▶ [Extracted data]:
● ● ● ● ●

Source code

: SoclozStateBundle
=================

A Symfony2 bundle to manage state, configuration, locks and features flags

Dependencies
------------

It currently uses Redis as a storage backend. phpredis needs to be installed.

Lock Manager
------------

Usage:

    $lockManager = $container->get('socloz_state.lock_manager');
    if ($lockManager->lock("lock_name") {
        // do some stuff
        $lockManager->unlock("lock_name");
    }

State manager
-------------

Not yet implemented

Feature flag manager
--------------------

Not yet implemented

● ● ● ● ●

▶ [Task description]:
Please return the whole listing, line for line, exactly.

▶ [Response to this task]:
Source code

: SoclozStateBundle
=================

A Symfony2 bundle to manage state, configuration, locks and features flags

Dependencies
------------

It currently uses Redis as a storage backend. phpredis needs to be installed.

Lock Manager
------------

Usage:

    $lockManager = $container->get('socloz_state.lock_manager');
    if ($lockManager->lock("lock_name") {
        // do some stuff
        $lockManager->unlock("lock_name");
    }

State manager
-------------

Not yet implemented

Feature flag manager
--------------------

Not yet implemented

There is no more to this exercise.